Natural killer cells, neutrophils, and macrophages all express Fcγ receptors and can be alerted to kill abnormal cells coated with immunoglobulin G (IgG) antibodies. There is increasing evidence that macrophages can be key players in the antitumor effects exerted by some mAbs.³  Although macrophages can also directly kill their targets, a major mechanism is through antibody-dependent phagocytosis in which the opsonized target is engulfed and destroyed. This mechanism has also been reported for anti-CD20 mAbs.

How exactly does Gal-1 protect B lymphoma cells against destruction? When Lykken et al added Gal-1 to lymphoma cells coated with anti-CD20 antibodies, macrophages largely lost their ability to phagocytose them (see figure). Moreover, lymphomas engineered to overexpress Gal-1 had increased resistance to CD20 antibody therapy in mice. The mechanism through which this could operate was not explored in this study.

Gal-1 is an immune modulator with a bewildering array of activities and locations, of which the secreted form is likely to be relevant here. Gal-1 is only 14 kDa and consists of a β-galactoside–binding carbohydrate recognition domain that can latch onto glycoproteins and a protein-protein interaction domain that, through the formation of Gal-1 dimers, draws glycoprotein targets together into lattices on the cell surface. Although externally added Gal-1 can inhibit phagocytosis of IgG-coated sheep red blood cells by human macrophage,⁴  the mechanism of macrophage-induced killing of tumor cells has not been completely elucidated and is possibly different.⁵  The study also showed that inhibition of phagocytosis of the opsonized sheep red blood cells by Gal-1 is carbohydrate dependent,⁴  which raises the question of which glycoprotein(s) on the macrophage and possibly lymphoma cell surface could be bound by Gal-1 and inhibit lymphoma engulfment in the Lykken et al study.

Phagocytosis involves clustering of receptors for IgG at the site of opsonized target contact. Because the Fc part of IgG antibodies carries complex type N-glycans and the glycosylation of the human FcγR is varied, Gal-1 could interfere with phagocytosis by inhibition of movement of such receptors into microdomains. However, there are other possible mechanisms.

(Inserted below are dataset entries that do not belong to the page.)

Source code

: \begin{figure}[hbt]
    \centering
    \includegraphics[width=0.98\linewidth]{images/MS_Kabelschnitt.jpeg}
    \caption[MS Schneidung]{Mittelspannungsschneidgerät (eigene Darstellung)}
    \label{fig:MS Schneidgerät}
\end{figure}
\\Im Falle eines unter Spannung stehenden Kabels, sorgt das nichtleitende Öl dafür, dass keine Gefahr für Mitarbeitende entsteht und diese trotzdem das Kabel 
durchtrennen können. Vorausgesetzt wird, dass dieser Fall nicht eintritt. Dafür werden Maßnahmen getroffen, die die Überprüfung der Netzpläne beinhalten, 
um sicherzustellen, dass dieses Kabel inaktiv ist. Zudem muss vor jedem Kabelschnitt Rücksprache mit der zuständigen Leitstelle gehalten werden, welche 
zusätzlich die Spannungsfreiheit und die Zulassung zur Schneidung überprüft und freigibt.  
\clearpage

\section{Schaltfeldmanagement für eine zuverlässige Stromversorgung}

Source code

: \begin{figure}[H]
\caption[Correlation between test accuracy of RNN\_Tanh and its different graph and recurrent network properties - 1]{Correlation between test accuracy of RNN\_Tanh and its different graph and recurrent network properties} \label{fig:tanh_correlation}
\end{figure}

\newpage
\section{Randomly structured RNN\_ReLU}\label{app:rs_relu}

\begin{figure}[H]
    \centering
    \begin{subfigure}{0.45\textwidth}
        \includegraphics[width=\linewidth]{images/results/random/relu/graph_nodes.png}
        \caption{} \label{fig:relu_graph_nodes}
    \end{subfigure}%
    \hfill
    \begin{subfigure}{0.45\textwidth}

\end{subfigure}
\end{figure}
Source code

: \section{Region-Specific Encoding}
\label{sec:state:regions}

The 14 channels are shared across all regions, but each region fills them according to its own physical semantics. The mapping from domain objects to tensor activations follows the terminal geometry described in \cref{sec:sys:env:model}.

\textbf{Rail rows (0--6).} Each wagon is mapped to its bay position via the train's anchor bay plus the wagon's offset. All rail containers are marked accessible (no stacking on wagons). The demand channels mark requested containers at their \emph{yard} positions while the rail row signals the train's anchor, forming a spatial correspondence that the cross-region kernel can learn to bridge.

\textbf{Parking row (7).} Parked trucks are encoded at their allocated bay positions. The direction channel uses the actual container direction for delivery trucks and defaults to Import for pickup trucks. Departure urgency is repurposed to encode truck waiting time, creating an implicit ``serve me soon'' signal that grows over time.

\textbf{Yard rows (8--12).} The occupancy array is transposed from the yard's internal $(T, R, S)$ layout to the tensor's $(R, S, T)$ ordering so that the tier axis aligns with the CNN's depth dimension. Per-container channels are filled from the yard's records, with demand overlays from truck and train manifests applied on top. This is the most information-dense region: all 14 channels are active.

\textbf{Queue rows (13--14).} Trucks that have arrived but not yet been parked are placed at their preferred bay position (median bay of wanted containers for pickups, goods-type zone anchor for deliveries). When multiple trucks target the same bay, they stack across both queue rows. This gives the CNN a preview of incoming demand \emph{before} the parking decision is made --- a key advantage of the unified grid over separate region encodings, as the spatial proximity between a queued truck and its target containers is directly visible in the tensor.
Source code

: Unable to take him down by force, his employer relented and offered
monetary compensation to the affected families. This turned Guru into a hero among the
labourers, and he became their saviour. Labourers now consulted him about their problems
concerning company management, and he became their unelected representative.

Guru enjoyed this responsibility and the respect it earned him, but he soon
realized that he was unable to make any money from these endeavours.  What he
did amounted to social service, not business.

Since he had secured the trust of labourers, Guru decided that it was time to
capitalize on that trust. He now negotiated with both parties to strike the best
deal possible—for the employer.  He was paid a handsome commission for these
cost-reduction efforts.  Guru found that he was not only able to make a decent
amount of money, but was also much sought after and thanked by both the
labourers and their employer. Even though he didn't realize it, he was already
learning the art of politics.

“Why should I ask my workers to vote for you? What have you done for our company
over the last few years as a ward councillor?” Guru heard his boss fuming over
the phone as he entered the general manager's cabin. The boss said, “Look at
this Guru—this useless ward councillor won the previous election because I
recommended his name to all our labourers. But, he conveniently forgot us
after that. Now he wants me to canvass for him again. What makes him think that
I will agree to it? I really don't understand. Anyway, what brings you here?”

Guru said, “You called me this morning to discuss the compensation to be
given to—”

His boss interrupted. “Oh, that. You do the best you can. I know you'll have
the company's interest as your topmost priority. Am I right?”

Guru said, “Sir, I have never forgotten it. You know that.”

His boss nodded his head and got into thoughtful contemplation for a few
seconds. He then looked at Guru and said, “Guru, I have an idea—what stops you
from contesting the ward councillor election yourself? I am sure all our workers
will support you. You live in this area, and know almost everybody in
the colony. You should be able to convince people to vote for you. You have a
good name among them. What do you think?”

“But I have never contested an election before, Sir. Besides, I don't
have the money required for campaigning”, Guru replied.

For example, CD47 is a marker of “self” that prevents phagocytosis of cells expressing it by engaging with the transmembrane glycoprotein signal regulatory protein α (SIRPα) expressed on macrophages.⁶  Because the clustering of CD47 and SIRPα in lipid rafts on their respective cells results in the inhibition of apoptosis of the target cell, one could envision Gal-1 enhancing interactions between these proteins and augmenting the ensuing “don’t-eat-me” signal.

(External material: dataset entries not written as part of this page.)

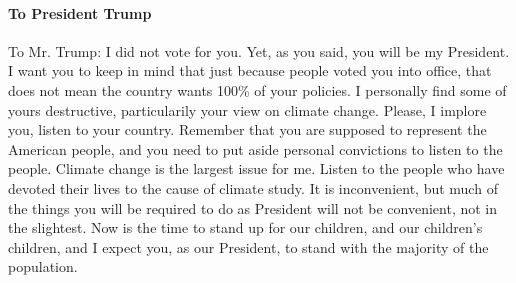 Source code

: \documentclass[twoside]{article}
\begin{document}
              \paragraph{To President Trump} To Mr. Trump: I did not vote for you. Yet, as you said, you will be my President. I want you to keep in mind that just because people voted
              you into office, that does not mean the country wants 100\% of your policies. I personally find some of yours destructive, particularily your view on climate change. Please,
              I implore you, listen to your country. Remember that you are supposed to represent the American people, and you need to put aside personal convictions to listen to the people.
              Climate change is the largest issue for me. Listen to the people who have devoted their lives to the cause of climate study. It is inconvenient, but much of the things you will
              be required to do as President will not be convenient, not in the slightest. Now is the time to stand up for our children, and our children's children, and I expect you, as our
              President, to stand with the majority of the population.
              \newpage
\end{document}
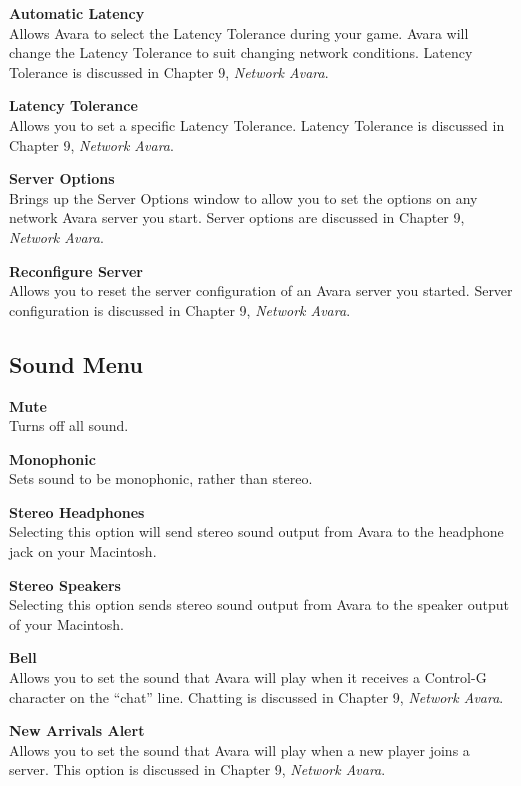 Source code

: \documentclass{article}
\begin{document}
\textbf{Automatic Latency\hspace{1em}}\\
Allows Avara to select the Latency Tolerance during your game. Avara will change the Latency Tolerance to suit changing network conditions. Latency Tolerance is discussed in Chapter 9, \textit{Network Avara}.

\textbf{Latency Tolerance}\\
Allows you to set a specific Latency Tolerance. Latency Tolerance is discussed in Chapter 9, \textit{Network Avara}.

\textbf{Server Options\hspace{1em}}\\
Brings up the Server Options window to allow you to set the options on any network Avara server you start. Server options are discussed in Chapter 9, \textit{Network Avara}.

\textbf{Reconfigure Server}\\
Allows you to reset the server configuration of an Avara server you started. Server configuration is discussed in Chapter 9, \textit{Network Avara}.

\subsection{Sound Menu}
\textbf{Mute}\\
Turns off all sound.

\textbf{Monophonic}\\
Sets sound to be monophonic, rather than stereo.

\textbf{Stereo Headphones}\\
Selecting this option will send stereo sound output from Avara to the headphone jack on your Macintosh.

\textbf{Stereo Speakers}\\
Selecting this option sends stereo sound output from Avara to the speaker output of your Macintosh.

\textbf{Bell\hspace{1em}}\\
Allows you to set the sound that Avara will play when it receives a Control-G character on the ``chat'' line. Chatting is discussed in Chapter 9, \textit{Network Avara}.

\textbf{New Arrivals Alert}\\
Allows you to set the sound that Avara will play when a new player joins a server. This option is discussed in Chapter 9, \textit{Network Avara}.
\end{document}
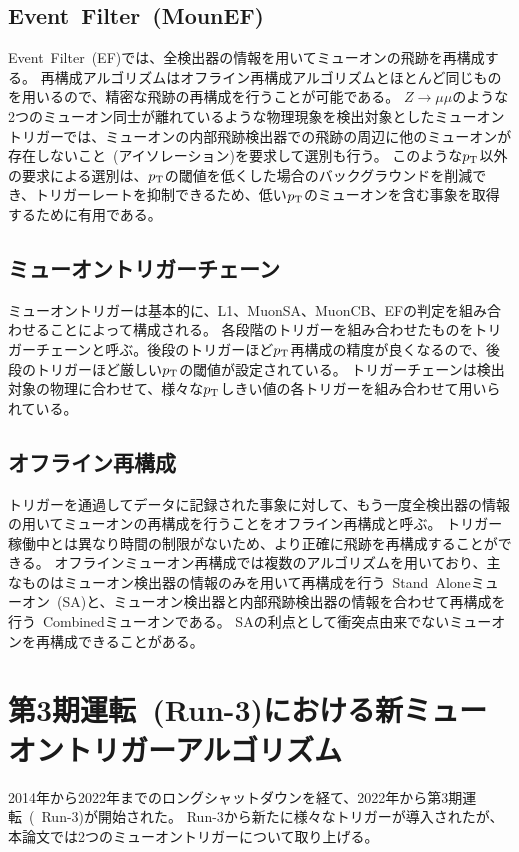 \subsection{Event~Filter~(MounEF)}\label{chapter3-2-4}
Event~Filter~(EF)では、全検出器の情報を用いてミューオンの飛跡を再構成する。
再構成アルゴリズムはオフライン再構成アルゴリズムとほとんど同じものを用いるので、精密な飛跡の再構成を行うことが可能である。
$Z\rightarrow\mu\mu$のような2つのミューオン同士が離れているような物理現象を検出対象としたミューオントリガーでは、ミューオンの内部飛跡検出器での飛跡の周辺に他のミューオンが存在しないこと~(アイソレーション)を要求して選別も行う。
このような$p_\mathrm{T}$以外の要求による選別は、$p_\mathrm{T}$の閾値を低くした場合のバックグラウンドを削減でき、トリガーレートを抑制できるため、低い$p_\mathrm{T}$のミューオンを含む事象を取得するために有用である。

\subsection{ミューオントリガーチェーン}\label{chapter3-2-5}
ミューオントリガーは基本的に、L1、MuonSA、MuonCB、EFの判定を組み合わせることによって構成される。
各段階のトリガーを組み合わせたものをトリガーチェーンと呼ぶ。後段のトリガーほど$p_\mathrm{T}$再構成の精度が良くなるので、後段のトリガーほど厳しい$p_\mathrm{T}$の閾値が設定されている。
トリガーチェーンは検出対象の物理に合わせて、様々な$p_\mathrm{T}$しきい値の各トリガーを組み合わせて用いられている。


\subsection{オフライン再構成}\label{chapter3-2-6}
トリガーを通過してデータに記録された事象に対して、もう一度全検出器の情報の用いてミューオンの再構成を行うことをオフライン再構成と呼ぶ。
トリガー稼働中とは異なり時間の制限がないため、より正確に飛跡を再構成することができる。
オフラインミューオン再構成では複数のアルゴリズムを用いており、主なものはミューオン検出器の情報のみを用いて再構成を行う~Stand~Aloneミューオン~(SA)と、ミューオン検出器と内部飛跡検出器の情報を合わせて再構成を行う~Combinedミューオンである。
SAの利点として衝突点由来でないミューオンを再構成できることがある。


\newpage

\section{第3期運転~(Run-3)における新ミューオントリガーアルゴリズム}\label{chapter3-3}
2014年から2022年までのロングシャットダウンを経て、2022年から第3期運転~(~Run-3)が開始された。
Run-3から新たに様々なトリガーが導入されたが、本論文では2つのミューオントリガーについて取り上げる。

Although the results of Lykken et al report on the activity of a potentially important immunomodulatory protein and suggest a possible way to improve the success of anti-CD20 antibody treatment, their findings in the mouse model can most probably not be translated directly into a therapy for human patients. The model used in their studies differs from the situation in human patients as the lymphomas grew out from subcutaneously implanted tumor cells. Also, Lykken et al administered only 1 dose of antibodies a few days after tumor cell injection when there were still relatively few lymphoma cells.

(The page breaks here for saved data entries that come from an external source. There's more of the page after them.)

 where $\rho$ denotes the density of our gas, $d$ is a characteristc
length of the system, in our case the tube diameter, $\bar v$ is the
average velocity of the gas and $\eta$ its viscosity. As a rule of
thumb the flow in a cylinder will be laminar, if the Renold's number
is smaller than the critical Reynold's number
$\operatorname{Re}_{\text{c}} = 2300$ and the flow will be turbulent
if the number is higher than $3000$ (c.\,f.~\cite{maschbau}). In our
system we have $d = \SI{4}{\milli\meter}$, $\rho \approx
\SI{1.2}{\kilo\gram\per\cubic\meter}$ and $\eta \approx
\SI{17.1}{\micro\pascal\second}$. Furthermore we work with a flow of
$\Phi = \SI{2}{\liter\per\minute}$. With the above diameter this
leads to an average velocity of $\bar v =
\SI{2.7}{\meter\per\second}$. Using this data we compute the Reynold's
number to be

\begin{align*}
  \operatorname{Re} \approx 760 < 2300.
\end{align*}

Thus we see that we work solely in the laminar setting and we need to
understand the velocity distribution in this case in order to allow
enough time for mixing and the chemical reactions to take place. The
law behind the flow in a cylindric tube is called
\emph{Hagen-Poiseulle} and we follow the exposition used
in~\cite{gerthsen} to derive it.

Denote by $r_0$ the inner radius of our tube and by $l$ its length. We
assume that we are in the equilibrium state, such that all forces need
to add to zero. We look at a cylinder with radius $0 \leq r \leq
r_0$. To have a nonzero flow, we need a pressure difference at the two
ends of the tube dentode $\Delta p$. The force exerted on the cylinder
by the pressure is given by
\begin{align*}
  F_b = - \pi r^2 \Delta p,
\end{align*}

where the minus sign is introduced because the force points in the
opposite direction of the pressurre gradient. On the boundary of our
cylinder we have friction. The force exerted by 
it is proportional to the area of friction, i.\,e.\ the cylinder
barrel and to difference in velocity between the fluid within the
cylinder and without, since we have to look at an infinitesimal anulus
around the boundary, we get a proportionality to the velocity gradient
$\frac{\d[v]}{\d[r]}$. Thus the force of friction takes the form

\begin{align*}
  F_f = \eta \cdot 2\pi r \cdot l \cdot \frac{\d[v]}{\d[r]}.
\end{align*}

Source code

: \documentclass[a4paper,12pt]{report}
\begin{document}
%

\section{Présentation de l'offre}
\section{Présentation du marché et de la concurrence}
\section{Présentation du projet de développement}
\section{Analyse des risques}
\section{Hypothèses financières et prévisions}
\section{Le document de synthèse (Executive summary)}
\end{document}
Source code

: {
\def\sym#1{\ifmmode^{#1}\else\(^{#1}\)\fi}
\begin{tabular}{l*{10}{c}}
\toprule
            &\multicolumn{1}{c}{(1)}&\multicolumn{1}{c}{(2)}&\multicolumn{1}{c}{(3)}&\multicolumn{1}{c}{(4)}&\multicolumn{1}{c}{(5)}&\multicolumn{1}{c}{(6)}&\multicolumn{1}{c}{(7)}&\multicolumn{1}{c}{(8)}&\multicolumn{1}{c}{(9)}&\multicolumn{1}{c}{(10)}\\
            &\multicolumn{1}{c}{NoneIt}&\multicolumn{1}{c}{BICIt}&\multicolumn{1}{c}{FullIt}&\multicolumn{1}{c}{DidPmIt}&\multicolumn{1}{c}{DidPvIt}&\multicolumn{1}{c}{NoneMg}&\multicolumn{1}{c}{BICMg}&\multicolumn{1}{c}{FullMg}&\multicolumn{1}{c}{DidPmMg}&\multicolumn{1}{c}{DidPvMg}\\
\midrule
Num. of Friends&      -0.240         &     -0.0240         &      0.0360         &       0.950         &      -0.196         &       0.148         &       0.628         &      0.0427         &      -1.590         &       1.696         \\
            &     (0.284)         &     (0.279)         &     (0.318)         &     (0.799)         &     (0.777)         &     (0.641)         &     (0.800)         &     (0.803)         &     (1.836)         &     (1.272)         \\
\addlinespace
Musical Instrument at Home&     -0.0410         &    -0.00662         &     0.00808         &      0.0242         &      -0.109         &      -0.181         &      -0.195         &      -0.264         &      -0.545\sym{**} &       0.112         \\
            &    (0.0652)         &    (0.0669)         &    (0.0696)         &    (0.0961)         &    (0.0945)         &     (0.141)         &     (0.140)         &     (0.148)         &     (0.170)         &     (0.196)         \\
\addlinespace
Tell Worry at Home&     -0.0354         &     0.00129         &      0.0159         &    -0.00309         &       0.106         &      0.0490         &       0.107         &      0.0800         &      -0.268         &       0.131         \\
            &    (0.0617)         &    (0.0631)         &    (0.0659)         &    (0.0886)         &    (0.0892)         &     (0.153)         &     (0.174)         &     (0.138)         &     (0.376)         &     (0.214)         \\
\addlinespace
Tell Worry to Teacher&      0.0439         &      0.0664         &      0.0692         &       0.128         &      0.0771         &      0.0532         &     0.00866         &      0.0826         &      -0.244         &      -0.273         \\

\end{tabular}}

To reduce the immunosuppressive effects of extracellular Gal-1 in patients treated with rituximab, therapies would need to “neutralize” Gal-1. Unfortunately, levels of Gal-1 are increased in lymphoid malignancies⁷  which would make this difficult to achieve. Apart from its level of abundance, it is also not easy to neutralize the protein, as it lacks enzymatic activity that could be targeted. However, antibodies against Gal-1 with an effect in preclinical mouse models have been reported.⁸  Perhaps the most intriguing of possible therapies are small-molecule inhibitors that dock into the carbohydrate-binding domain⁹  or inhibit the carbohydrate binding of Gal-1 in an allosteric manner.¹⁰  Therefore, by showing that Gal-1 inhibits phagocytosis of opsonized tumor cells, the studies by Lykken et al set the stage for further studies that explore the mechanisms behind this and how this information can be used to improve antibody therapy.